Rising Stars in...Communications/Public Affairs

November 1, 2012 | By Sarah Bryan Miller

Adam Crane
Vice President for External Affairs, St. Louis Symphony Orchestra

Adam Crane began his career at the Saint Louis Symphony Orchestra four years ago as director of communications and quickly distinguished himself as a man of many additional talents. He now oversees all external affairs, a department created specifically for him that encompasses education, community programs, the Saint Louis Symphony Youth Orchestra, government relations, and live radio broadcasts on the local NPR station, which he co-produces and co-hosts.

“I view our department as an education department overall,” he says. “We are all communicators. I love to tell stories in a positive way about this great orchestra.”

His self-confessed love affair with the SLSO began in the second grade, when his classes attended children’s concerts in Powell Symphony Hall. “I walked in and felt an immediate connection with what was happening on stage,” he recalls. Growing up, he studied piano, violin, and, especially, cello, which he later played in the Youth Orchestra.

While at New York University, Crane served as an intern for the sports department at a local TV station, gaining the experience in broadcasting he would later use professionally. But a posting for a publicity internship at Carnegie Hall proved irresistible. “I interviewed, I got the job, and I basically never left,” he laughs. Crane worked with then Executive and Artistic Director Judith Aaron for two seasons; when she passed away in 1998, he moved to the record business, becoming a product manager for Universal and working with the likes of Lang Lang and Mitsuko Uchida.

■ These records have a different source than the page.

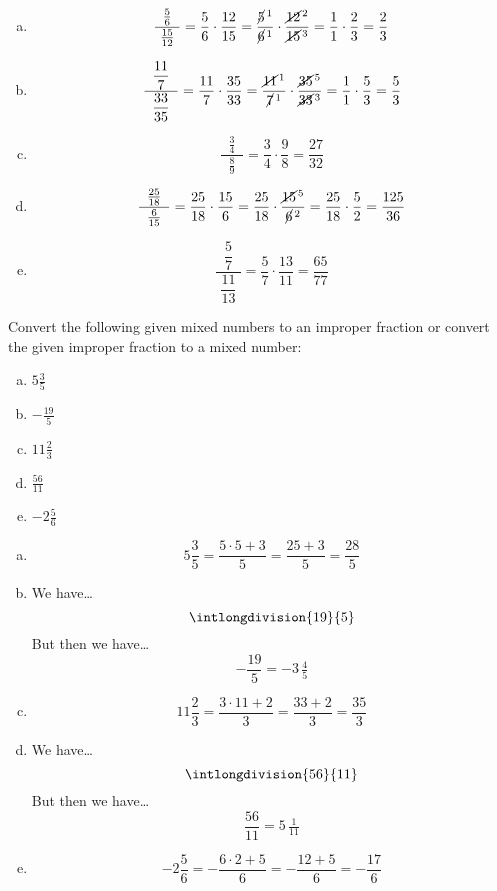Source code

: \documentclass[11pt,letterpaper]{article}
\begin{document}
\sol 
\begin{enumerate}[(a)]
\item 
	\[
	\dfrac{\;\;\frac{5}{6}\;\;}{\frac{15}{12}}= \dfrac{5}{6} \cdot \dfrac{12}{15}= \dfrac{\cancel{5}^{\,1}}{\cancel{6}^{\,1}} \cdot \dfrac{\cancel{12}^{\,2}}{\cancel{15}^{\,3}}= \dfrac{1}{1} \cdot \dfrac{2}{3}= \dfrac{2}{3}
	\] \pspace

\item 
	\[
	\dfrac{\;\;\dfrac{11}{7}\;\;}{\dfrac{33}{35}}= \dfrac{11}{7} \cdot \dfrac{35}{33}= \dfrac{\cancel{11}^{\,1}}{\cancel{7}^{\,1}} \cdot \dfrac{\cancel{35}^{\,5}}{\cancel{33}^{\,3}}= \dfrac{1}{1} \cdot \dfrac{5}{3}= \dfrac{5}{3}
	\] \pspace

\item 
	\[
	\dfrac{\;\;\frac{3}{4}\;\;}{\frac{8}{9}}= \dfrac{3}{4} \cdot \dfrac{9}{8}= \dfrac{27}{32}
	\] \pspace

\item 
	\[
	\dfrac{\;\;\frac{25}{18}\;\;}{\frac{6}{15}}= \dfrac{25}{18} \cdot \dfrac{15}{6}= \dfrac{25}{18} \cdot \dfrac{\cancel{15}^{\,5}}{\cancel{6}^{\,2}}= \dfrac{25}{18} \cdot \dfrac{5}{2}= \dfrac{125}{36}
	\] \pspace

\item 
	\[
	\dfrac{\;\;\dfrac{5}{7}\;\;}{\dfrac{11}{13}}= \dfrac{5}{7} \cdot \dfrac{13}{11}= \dfrac{65}{77}
	\]
\end{enumerate}



\newpage



 Convert the following given mixed numbers to an improper fraction or convert the given improper fraction to a mixed number:
	\begin{enumerate}[(a)]
	\item $5 \frac{3}{5}$
	\item $-\frac{19}{5}$
	\item $11 \frac{2}{3}$
	\item $\frac{56}{11}$
	\item $-2 \frac{5}{6}$
	\end{enumerate} \pspace

\sol 
\begin{enumerate}[(a)]
\item 
	\[
	5 \frac{3}{5}= \dfrac{5 \cdot 5 + 3}{5}= \dfrac{25 + 3}{5}= \dfrac{28}{5}
	\] \pspace

\item We have\dots
	\[
	\intlongdivision{19}{5} %
	\] 
But then we have\dots
	\[
	- \dfrac{19}{5}= -3\, \tfrac{4}{5}
	\] \pspace

\item 
	\[
	11 \frac{2}{3}= \dfrac{3 \cdot 11 + 2}{3}= \dfrac{33 + 2}{3}= \dfrac{35}{3}
	\] \pspace

\item We have\dots
	\[
	\intlongdivision{56}{11} %
	\] 
But then we have\dots
	\[
	\frac{56}{11}= 5\, \tfrac{1}{11}
	\] \pspace

\item 
	\[
	-2 \frac{5}{6}= - \dfrac{6 \cdot 2 + 5}{6}= - \dfrac{12 + 5}{6}= -\dfrac{17}{6}
	\]
\end{enumerate}
\end{document}
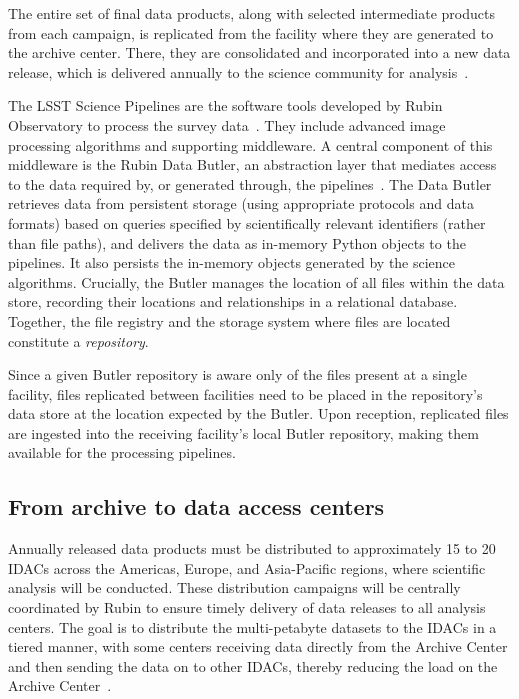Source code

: \documentclass{webofc}
\begin{document}
The entire set of final data products, along with selected intermediate products from each campaign, is replicated from the facility where they are generated to the archive center. There, they are consolidated and incorporated into a new data release, which is delivered annually to the science community for analysis\ \cite{10.1051_epjconf_202429501042}.

The LSST Science Pipelines are the software tools developed by Rubin Observatory to process the survey data\ \cite{bosch-pipelines}. They include advanced image processing algorithms and supporting middleware. A central component of this middleware is the Rubin Data Butler, an abstraction layer that mediates access to the data required by, or generated through, the pipelines\ \cite{2022SPIE12189E..11J}. The Data Butler retrieves data from persistent storage (using appropriate protocols and data formats) based on queries specified by scientifically relevant identifiers (rather than file paths), and delivers the data as in-memory Python objects to the pipelines. It also persists the in-memory objects generated by the science algorithms. Crucially, the Butler manages the location of all files within the data store, recording their locations and relationships in a relational database. Together, the file registry and the storage system where files are located constitute a \emph{repository}.

Since a given Butler repository is aware only of the files present at a single facility, files replicated between facilities need to be placed in the repository's data store at the location expected by the Butler. Upon reception, replicated files are ingested into the receiving facility's local Butler repository, making them available for the processing pipelines.


\subsection{From archive to data access centers}
\label{summit-to-data-access-centers}

Annually released data products must be distributed to approximately 15 to 20 IDACs across the Americas, Europe, and Asia-Pacific regions, where scientific analysis will be conducted. These distribution campaigns will be centrally coordinated by Rubin to ensure timely delivery of data releases to all analysis centers. The goal is to distribute the multi-petabyte datasets to the IDACs in a tiered manner, with some centers receiving data directly from the Archive Center and then sending the data on to other IDACs, thereby reducing the load on the Archive Center\ \cite{RTN-086}.
\end{document}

In due time, he was snapped up by the Warner Music Group as its manager of classics and jazz for the U.S. and relocated to the company’s headquarters in Burbank, CA. Then the Los Angeles Philharmonic came calling, in 2005, with the job of director of public relations, which in turn led to an altogether different chapter in his life. As liaison to the press, he one day got a call from Los Angeles Times columnist Steve Lopez, asking to come to a rehearsal in Walt Disney Concert Hall. Lopez wanted to bring his newfound friend from Skid Row, the brilliant schizophrenic cellist Nathaniel Ayers, to a concert. Crane obliged and quickly became Ayers’s primary liaison to the orchestra, setting him up for lessons with two string players in the orchestra, Ben Hong, and accompanying him to numerous concerts. Lopez chronicled Ayers’s story in the Times, which then became the book that became the film The Soloist, starring Jamie Foxx, in 2009. Crane also played a major role in “launching” Gustavo Dudamel’s tenure as the orchestra’s music director.

When the chance to return to Powell Hall arose in 2008, Crane was eager to take it. “It just seemed like the right fit at the right time,” he says. “I just can’t say enough good things about this organization.” His philosophy is simple: “You have to communicate. You have to talk to the orchestra, you have to hang with them, you have to fly in the back of the plane with them. They are the people whose story you are telling.” He believes in openness with journalists: “The music critics and journalists are our partners in this. Integrity is key. If they don’t trust you, you’re not going to be very effective.”